NAACP, ACLU Protest Against Unlawful Redistricting Plan In Baltimore County
Redistricting in Baltimore County is front and center again. The county's NAACP and the ACLU of Maryland say the Redistricting Commission's proposed plan would unlawfully dilute Black people's votes — in violation of the landmark Voting Rights Act.
On Tuesday, those groups stood together in protest.
The ACLU and local and state leaders are calling on the County Council to reject the Redistricting Commission's plan or face court action.
"We have a growing and thriving population of Black and brown people who choose to live in Baltimore County. There's an opportunity for the County Council to create council districts that celebrate the diversity and opportunity in civic engagement," said Calin Young, public policy director of ACLU of Maryland said.
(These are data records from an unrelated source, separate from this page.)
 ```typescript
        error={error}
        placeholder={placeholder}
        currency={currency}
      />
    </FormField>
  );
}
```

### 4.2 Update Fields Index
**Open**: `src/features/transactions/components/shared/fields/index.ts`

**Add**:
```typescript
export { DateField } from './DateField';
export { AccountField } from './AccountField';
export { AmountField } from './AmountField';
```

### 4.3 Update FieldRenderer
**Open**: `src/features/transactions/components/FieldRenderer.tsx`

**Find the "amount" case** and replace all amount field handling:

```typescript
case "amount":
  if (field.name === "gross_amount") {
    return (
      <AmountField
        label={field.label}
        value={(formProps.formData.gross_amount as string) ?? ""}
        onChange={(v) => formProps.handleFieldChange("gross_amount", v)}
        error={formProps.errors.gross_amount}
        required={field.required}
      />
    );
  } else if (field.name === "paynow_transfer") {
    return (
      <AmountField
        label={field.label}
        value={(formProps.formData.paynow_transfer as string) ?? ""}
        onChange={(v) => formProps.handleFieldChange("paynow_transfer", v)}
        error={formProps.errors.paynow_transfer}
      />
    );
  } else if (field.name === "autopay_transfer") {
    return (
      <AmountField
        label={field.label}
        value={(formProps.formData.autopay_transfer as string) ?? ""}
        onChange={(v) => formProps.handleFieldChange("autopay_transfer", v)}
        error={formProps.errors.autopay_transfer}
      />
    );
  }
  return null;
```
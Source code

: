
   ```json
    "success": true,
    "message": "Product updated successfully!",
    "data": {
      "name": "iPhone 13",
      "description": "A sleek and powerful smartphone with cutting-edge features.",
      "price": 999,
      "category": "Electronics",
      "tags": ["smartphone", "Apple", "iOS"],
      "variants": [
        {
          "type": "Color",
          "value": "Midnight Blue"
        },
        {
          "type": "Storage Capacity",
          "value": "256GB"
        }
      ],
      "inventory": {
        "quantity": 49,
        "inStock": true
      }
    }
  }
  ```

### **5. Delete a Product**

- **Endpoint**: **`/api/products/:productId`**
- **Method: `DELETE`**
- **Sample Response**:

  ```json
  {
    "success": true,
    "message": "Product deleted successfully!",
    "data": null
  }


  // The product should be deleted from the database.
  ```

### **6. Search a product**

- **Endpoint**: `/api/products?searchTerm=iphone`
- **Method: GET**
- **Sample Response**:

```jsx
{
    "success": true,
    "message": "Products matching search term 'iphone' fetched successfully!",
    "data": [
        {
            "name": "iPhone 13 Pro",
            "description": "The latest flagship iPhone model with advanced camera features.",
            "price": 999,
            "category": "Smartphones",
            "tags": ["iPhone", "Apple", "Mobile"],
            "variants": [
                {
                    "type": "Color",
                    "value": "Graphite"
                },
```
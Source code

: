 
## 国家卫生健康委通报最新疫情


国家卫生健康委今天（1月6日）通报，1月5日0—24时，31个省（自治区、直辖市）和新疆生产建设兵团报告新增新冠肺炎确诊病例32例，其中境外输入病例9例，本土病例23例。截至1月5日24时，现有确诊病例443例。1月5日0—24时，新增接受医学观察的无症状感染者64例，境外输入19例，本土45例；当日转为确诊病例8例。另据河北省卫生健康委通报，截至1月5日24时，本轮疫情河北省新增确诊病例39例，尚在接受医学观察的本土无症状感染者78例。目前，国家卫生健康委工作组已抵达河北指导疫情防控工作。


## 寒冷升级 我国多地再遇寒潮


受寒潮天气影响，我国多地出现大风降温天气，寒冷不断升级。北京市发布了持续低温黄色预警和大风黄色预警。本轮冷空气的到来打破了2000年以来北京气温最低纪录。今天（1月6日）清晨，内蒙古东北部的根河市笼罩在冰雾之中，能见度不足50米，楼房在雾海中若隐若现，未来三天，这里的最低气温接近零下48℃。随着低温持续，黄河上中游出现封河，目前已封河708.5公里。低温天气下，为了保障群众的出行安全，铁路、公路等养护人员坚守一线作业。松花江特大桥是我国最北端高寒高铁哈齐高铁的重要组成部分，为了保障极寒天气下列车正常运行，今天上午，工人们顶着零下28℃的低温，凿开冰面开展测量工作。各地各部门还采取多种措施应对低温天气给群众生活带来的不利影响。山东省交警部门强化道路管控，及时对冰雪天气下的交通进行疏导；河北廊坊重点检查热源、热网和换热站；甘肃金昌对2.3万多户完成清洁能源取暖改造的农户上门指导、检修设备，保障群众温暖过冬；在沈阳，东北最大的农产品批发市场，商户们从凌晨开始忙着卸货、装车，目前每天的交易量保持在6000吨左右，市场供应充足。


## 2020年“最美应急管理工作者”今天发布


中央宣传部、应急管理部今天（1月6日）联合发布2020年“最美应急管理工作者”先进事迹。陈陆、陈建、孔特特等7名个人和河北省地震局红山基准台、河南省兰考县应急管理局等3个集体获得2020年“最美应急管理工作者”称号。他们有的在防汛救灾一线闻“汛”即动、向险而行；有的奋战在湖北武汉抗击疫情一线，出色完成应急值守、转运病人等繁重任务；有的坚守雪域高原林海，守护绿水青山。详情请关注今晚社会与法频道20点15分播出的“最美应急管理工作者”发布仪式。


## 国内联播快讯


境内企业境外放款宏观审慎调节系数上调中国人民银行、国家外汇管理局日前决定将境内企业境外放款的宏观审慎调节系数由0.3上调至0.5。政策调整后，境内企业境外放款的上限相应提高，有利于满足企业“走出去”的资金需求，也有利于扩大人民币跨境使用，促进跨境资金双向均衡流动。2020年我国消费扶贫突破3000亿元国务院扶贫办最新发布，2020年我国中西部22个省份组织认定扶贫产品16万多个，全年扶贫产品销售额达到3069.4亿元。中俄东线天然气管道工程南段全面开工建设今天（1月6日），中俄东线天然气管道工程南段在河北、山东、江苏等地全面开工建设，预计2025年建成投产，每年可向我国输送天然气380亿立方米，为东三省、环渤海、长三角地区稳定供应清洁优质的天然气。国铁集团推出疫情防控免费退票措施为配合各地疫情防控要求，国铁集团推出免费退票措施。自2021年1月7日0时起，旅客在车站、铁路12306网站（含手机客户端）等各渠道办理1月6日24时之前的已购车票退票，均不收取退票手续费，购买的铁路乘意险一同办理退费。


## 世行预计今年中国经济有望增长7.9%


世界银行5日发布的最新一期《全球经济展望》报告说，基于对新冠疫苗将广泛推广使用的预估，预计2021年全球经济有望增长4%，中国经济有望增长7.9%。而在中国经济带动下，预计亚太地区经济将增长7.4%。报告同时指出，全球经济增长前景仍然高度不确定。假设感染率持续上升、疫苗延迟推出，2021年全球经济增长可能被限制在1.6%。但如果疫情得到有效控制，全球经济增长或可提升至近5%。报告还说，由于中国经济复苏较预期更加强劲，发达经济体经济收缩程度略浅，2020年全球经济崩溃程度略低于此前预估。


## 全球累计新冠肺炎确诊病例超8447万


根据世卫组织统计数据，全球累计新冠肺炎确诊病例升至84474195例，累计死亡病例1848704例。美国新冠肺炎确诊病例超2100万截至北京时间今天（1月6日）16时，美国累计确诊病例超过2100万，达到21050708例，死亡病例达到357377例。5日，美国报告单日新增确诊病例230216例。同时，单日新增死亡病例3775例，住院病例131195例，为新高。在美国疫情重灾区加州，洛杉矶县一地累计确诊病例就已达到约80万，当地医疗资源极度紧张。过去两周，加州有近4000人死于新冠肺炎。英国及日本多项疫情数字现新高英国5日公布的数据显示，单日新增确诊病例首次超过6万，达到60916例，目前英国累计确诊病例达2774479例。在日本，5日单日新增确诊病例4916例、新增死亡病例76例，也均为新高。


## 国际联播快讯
Danita Tolson, the Baltimore County NAACP president, said the plan as it reads now violates the Voting Rights Act.
"It continues a racially motivated practice of diluting African American voting strength by packing voters in one supermajority minority district and diluting and would marginalize African American voters in six other county districts," Tolson said.
The activists say the commission's proposed plan would maintain a white majority in six of seven council districts by packing a supermajority of Black voters into its single majority Black district.
The NAACP-ACLU alternative proposal would create two majority Black districts among the seven, plus a third swing or influence district that would include about even numbers of white and Black, Indigenous, People of Color also known as BIPOC.
Baltimore County Council Chairman Julian Jones said the county just received the plan and has not met yet to discuss what they are going to do.
"It clearly is a concern. One of the issues is where the minorities are in Baltimore County. If you look at my district, it's made up of a majority of African Americans but then there's another 150,000 spread out through Baltimore County," Jones said.
"We realize the County Council has not acted yet that's why we're letting the County Council know where we stand before they act," said Sen. Charles Sydnor, D-Baltimore County.